# Positionsregelung bei Motor mit Bremse



## farani (20 Dezember 2011)

Für meine Abschlussarbeit habe ich die Aufgabe eine Achse mit einer S7-300 möglichst exakt zu positionieren.
Ich erhalte von einer übergeordneten Steuerung Sollposition und -geschwindigkeit vorgegeben.
Kurz vor der Zielposition soll der Motor abgebremst werden und langsam auf seine Zielposition einfahren.

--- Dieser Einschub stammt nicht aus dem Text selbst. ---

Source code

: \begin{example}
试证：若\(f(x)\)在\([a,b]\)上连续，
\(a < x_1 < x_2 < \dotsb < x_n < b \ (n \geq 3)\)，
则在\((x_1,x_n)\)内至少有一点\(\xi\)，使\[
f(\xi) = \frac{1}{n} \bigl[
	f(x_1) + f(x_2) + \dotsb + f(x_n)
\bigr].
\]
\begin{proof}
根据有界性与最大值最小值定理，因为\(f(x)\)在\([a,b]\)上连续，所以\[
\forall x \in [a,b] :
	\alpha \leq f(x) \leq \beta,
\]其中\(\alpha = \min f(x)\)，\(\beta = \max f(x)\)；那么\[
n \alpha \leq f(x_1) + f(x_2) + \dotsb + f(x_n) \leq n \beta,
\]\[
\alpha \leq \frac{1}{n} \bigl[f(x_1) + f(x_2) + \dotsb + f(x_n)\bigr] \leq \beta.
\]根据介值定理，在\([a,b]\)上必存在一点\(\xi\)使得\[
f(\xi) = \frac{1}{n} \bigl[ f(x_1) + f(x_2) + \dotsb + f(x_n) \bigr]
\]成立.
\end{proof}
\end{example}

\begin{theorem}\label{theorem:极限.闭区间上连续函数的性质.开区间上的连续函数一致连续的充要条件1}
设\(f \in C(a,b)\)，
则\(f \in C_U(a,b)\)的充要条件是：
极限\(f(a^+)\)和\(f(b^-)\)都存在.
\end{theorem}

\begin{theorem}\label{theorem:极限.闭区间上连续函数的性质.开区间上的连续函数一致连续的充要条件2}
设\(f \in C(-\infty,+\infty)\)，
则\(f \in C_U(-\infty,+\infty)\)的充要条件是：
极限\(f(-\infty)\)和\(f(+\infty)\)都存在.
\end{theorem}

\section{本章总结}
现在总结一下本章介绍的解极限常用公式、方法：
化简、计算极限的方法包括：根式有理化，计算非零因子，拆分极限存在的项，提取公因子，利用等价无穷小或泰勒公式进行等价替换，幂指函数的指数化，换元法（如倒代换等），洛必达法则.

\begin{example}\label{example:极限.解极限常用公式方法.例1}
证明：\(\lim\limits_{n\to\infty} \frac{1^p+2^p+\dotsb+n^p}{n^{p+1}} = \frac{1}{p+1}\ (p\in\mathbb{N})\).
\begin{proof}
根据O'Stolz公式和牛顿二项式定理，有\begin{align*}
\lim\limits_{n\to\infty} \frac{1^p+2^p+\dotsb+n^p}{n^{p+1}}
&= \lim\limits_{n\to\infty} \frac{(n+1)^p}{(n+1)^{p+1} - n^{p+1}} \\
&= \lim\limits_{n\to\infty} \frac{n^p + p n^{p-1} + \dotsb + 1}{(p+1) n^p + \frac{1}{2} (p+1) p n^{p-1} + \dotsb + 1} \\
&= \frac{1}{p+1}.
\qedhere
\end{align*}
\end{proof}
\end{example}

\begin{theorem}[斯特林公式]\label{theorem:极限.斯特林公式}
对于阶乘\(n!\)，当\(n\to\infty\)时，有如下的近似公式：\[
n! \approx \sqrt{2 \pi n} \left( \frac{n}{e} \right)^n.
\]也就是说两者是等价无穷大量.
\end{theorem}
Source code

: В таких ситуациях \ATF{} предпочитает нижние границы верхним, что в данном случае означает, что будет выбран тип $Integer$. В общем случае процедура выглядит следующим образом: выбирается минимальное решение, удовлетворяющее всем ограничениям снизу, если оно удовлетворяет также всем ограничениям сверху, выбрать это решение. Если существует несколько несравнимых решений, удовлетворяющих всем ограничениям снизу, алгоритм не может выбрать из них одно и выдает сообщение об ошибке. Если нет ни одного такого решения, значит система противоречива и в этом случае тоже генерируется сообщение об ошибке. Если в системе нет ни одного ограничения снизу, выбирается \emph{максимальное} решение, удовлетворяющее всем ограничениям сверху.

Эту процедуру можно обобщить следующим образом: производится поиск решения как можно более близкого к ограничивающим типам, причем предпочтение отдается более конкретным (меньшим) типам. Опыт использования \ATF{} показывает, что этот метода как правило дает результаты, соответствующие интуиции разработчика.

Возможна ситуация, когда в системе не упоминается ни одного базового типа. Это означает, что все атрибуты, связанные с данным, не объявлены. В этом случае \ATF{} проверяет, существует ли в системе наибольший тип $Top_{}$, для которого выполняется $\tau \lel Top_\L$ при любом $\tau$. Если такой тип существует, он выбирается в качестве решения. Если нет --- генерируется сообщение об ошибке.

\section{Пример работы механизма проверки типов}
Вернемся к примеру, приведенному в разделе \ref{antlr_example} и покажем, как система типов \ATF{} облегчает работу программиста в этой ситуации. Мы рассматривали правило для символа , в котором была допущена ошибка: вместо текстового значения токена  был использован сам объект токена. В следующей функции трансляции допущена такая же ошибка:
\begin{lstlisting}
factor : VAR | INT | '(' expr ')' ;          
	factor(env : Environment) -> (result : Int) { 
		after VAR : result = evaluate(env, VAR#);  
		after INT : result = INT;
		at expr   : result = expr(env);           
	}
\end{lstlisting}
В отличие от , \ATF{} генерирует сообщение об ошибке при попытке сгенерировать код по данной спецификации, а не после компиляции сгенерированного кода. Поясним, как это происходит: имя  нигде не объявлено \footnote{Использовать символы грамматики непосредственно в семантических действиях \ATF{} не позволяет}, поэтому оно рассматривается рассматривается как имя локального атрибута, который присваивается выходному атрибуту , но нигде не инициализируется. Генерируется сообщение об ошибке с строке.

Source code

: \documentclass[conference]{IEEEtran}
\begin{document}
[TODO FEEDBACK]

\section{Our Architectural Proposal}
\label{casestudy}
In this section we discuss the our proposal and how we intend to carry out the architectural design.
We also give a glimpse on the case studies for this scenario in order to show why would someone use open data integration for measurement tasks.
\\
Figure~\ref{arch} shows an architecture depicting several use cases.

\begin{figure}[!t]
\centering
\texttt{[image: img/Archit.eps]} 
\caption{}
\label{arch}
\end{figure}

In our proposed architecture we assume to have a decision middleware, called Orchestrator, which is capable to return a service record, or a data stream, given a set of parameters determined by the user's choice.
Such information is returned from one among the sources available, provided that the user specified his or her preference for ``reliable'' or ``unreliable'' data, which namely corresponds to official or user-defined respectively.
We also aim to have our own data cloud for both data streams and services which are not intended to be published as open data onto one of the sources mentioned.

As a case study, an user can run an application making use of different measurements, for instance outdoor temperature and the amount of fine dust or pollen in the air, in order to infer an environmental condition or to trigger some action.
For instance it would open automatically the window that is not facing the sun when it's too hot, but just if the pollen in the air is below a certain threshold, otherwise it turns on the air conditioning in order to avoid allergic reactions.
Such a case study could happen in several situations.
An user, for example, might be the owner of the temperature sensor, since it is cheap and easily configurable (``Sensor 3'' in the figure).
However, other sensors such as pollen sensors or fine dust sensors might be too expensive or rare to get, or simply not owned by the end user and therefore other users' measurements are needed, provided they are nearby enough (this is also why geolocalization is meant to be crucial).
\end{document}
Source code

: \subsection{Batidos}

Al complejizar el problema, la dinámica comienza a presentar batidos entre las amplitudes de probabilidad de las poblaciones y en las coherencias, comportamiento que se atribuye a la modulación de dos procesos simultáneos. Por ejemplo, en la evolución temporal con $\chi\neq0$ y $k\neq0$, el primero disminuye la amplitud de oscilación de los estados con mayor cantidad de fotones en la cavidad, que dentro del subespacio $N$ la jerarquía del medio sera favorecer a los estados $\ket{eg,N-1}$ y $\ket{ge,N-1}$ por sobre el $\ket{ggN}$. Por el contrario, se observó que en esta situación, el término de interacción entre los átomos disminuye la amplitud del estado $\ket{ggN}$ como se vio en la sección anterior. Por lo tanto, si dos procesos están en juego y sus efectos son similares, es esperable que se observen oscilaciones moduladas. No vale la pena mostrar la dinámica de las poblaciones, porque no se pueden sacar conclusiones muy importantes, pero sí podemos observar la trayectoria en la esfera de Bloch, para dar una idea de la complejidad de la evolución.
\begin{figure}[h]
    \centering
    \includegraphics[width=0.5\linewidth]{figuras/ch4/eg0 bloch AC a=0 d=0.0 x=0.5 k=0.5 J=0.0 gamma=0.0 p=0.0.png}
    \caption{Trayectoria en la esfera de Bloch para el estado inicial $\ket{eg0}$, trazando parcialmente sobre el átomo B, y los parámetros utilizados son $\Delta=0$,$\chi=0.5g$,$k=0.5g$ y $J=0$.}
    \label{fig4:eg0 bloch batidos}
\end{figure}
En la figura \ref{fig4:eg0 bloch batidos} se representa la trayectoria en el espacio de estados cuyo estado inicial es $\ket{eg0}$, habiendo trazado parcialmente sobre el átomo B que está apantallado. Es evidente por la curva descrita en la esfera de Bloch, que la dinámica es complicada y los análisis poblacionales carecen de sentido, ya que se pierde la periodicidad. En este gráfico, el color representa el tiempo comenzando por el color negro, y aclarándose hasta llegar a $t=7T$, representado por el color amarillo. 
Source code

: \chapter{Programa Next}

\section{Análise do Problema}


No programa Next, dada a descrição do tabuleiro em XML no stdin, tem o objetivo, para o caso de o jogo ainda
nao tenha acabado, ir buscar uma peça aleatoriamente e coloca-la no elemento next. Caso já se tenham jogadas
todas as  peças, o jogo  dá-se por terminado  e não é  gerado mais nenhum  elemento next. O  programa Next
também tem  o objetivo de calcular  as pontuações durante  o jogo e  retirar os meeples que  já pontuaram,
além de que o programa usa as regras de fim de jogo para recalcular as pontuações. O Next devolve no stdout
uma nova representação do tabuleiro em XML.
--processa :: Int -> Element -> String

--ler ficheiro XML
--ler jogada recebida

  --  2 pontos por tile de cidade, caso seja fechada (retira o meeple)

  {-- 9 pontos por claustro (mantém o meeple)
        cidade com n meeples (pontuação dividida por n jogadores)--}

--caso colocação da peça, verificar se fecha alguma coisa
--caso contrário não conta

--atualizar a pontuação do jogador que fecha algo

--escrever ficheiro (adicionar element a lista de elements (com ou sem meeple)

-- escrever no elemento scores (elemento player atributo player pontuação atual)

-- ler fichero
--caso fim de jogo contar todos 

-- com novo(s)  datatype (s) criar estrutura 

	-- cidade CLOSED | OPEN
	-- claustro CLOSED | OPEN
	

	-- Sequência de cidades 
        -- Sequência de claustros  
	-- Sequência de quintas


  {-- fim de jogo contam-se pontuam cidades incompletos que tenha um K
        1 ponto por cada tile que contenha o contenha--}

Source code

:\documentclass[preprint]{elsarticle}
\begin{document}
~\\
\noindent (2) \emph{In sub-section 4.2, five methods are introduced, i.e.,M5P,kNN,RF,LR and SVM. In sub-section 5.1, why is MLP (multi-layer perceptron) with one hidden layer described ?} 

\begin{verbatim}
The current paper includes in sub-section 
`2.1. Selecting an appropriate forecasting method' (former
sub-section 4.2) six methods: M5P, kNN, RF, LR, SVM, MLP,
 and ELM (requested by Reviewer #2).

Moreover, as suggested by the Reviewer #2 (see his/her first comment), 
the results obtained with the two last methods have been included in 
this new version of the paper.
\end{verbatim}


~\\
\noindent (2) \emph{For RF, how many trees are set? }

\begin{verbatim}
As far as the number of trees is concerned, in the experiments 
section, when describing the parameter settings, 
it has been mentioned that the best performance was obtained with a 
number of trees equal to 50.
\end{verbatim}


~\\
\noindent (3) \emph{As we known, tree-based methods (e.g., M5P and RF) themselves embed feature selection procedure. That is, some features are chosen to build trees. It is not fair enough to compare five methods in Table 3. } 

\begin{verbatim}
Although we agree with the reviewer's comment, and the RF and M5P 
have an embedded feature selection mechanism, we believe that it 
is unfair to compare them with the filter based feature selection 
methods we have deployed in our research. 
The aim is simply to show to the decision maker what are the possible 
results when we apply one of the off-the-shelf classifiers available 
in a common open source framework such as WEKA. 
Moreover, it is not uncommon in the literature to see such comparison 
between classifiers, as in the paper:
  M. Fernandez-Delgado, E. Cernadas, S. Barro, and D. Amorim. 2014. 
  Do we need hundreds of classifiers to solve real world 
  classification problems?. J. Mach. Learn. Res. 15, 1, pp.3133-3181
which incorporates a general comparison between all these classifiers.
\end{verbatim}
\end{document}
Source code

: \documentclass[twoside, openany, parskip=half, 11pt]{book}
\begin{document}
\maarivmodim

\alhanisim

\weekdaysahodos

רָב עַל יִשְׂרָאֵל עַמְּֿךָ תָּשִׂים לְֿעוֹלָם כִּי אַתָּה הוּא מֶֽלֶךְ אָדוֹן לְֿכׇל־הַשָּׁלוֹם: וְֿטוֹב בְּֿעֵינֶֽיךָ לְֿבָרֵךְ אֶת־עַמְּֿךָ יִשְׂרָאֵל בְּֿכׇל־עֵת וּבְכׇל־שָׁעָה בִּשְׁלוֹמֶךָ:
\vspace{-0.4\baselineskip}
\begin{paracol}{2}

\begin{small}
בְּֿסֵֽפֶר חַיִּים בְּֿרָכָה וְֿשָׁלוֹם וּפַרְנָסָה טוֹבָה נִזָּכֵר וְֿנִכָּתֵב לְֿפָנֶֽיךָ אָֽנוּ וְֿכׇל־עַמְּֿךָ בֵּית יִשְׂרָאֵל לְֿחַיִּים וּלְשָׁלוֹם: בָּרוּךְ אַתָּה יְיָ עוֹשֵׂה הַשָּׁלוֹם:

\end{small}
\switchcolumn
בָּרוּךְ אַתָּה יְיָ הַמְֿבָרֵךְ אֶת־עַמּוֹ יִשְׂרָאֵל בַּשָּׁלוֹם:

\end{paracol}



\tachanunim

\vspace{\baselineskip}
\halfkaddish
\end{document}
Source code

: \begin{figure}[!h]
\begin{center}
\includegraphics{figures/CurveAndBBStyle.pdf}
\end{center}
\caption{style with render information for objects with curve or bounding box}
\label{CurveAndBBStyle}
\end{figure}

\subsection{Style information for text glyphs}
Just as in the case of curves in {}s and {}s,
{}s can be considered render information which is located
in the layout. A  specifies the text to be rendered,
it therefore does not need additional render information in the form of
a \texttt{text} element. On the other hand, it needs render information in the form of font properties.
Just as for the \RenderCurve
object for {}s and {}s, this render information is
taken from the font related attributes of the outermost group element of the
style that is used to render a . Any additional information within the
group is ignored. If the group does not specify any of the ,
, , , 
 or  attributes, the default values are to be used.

Die Bewegung der Achse wird durch einen Drehstrommotor mit Bremse gesteuert.
Die Geschwindigkeit der Drehung des Motors wird über einen Frequenzumrichter vorgegeben.
Die Bremse wird durch einen binären Ausgang der SPS gesteuert.
Die aktuelle Position wird mit einem inkrementellen Geber und einem Zählermodul erfasst.

Die Regelung habe ich wie folgt realisiert:

Aus dem Geschwindigkeitssollwert für die Achse wird ein Vorgabewert für den Frequenzumrichter berechnet.
Parallel dazu wird mit einem P-Regler (aus der Differenz zwischen Soll- und Istposition) ein Vorgabewert für den Frequenzumrichter ermittelt.
Der kleinere der beiden Werte wird auf den Ausgang für den Frequenzumrichter geschrieben.
Dies führt zu einer Bewegung der Achse mit der vorgegebenen Geschwindigkeit und einem Abbremsen in der Nähe der Zielposition.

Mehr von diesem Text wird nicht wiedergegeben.